Exercise description |
The records that follow are to be given again exactly. Do not carry over any image.

Extracted material |
------------------------------------------------------------------------

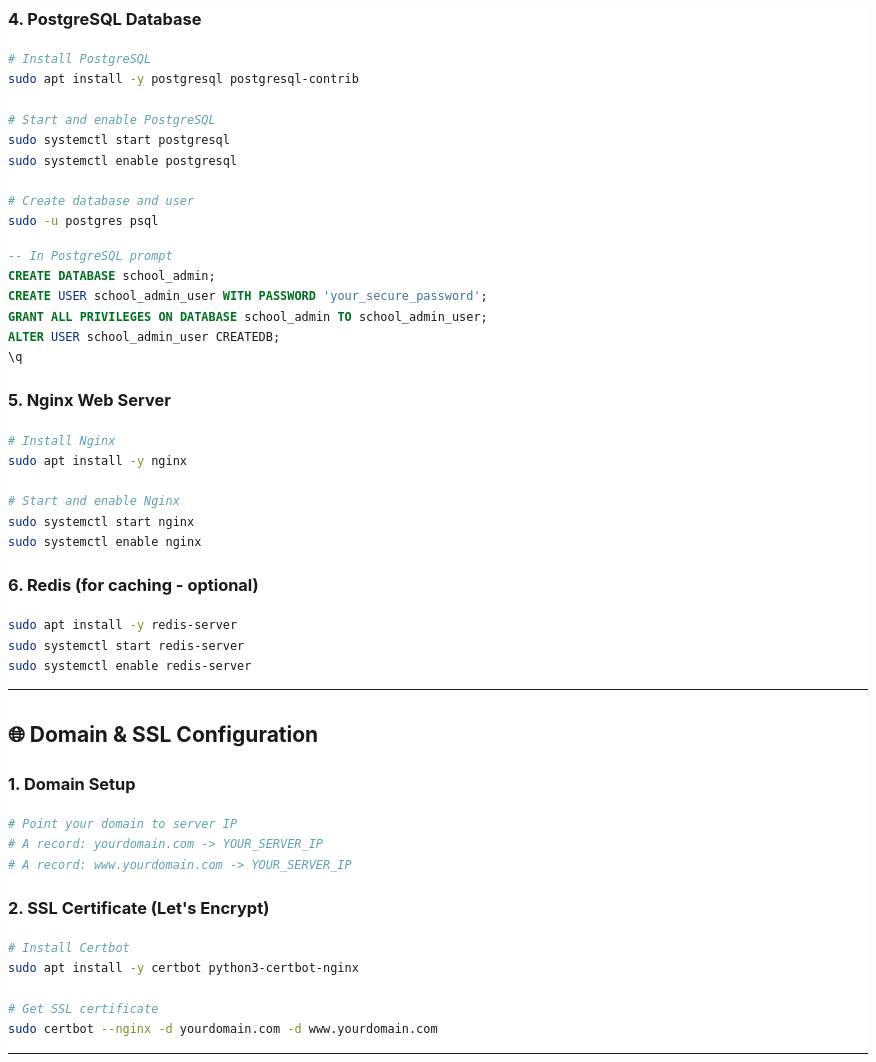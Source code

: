 ### 4. PostgreSQL Database
```bash
# Install PostgreSQL
sudo apt install -y postgresql postgresql-contrib

# Start and enable PostgreSQL
sudo systemctl start postgresql
sudo systemctl enable postgresql

# Create database and user
sudo -u postgres psql
```

```sql
-- In PostgreSQL prompt
CREATE DATABASE school_admin;
CREATE USER school_admin_user WITH PASSWORD 'your_secure_password';
GRANT ALL PRIVILEGES ON DATABASE school_admin TO school_admin_user;
ALTER USER school_admin_user CREATEDB;
\q
```

### 5. Nginx Web Server
```bash
# Install Nginx
sudo apt install -y nginx

# Start and enable Nginx
sudo systemctl start nginx
sudo systemctl enable nginx
```

### 6. Redis (for caching - optional)
```bash
sudo apt install -y redis-server
sudo systemctl start redis-server
sudo systemctl enable redis-server
```

---

## 🌐 Domain & SSL Configuration

### 1. Domain Setup
```bash
# Point your domain to server IP
# A record: yourdomain.com -> YOUR_SERVER_IP
# A record: www.yourdomain.com -> YOUR_SERVER_IP
```

### 2. SSL Certificate (Let's Encrypt)
```bash
# Install Certbot
sudo apt install -y certbot python3-certbot-nginx

# Get SSL certificate
sudo certbot --nginx -d yourdomain.com -d www.yourdomain.com
```

---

------------------------------------------------------------------------

Answer section |
Source code

: ### 4. PostgreSQL Database
```bash
# Install PostgreSQL
sudo apt install -y postgresql postgresql-contrib

# Start and enable PostgreSQL
sudo systemctl start postgresql
sudo systemctl enable postgresql

# Create database and user
sudo -u postgres psql
```

```sql
-- In PostgreSQL prompt
CREATE DATABASE school_admin;
CREATE USER school_admin_user WITH PASSWORD 'your_secure_password';
GRANT ALL PRIVILEGES ON DATABASE school_admin TO school_admin_user;
ALTER USER school_admin_user CREATEDB;
\q
```

### 5. Nginx Web Server
```bash
# Install Nginx
sudo apt install -y nginx

# Start and enable Nginx
sudo systemctl start nginx
sudo systemctl enable nginx
```

### 6. Redis (for caching - optional)
```bash
sudo apt install -y redis-server
sudo systemctl start redis-server
sudo systemctl enable redis-server
```

---

## 🌐 Domain & SSL Configuration

### 1. Domain Setup
```bash
# Point your domain to server IP
# A record: yourdomain.com -> YOUR_SERVER_IP
# A record: www.yourdomain.com -> YOUR_SERVER_IP
```

### 2. SSL Certificate (Let's Encrypt)
```bash
# Install Certbot
sudo apt install -y certbot python3-certbot-nginx

# Get SSL certificate
sudo certbot --nginx -d yourdomain.com -d www.yourdomain.com
```

---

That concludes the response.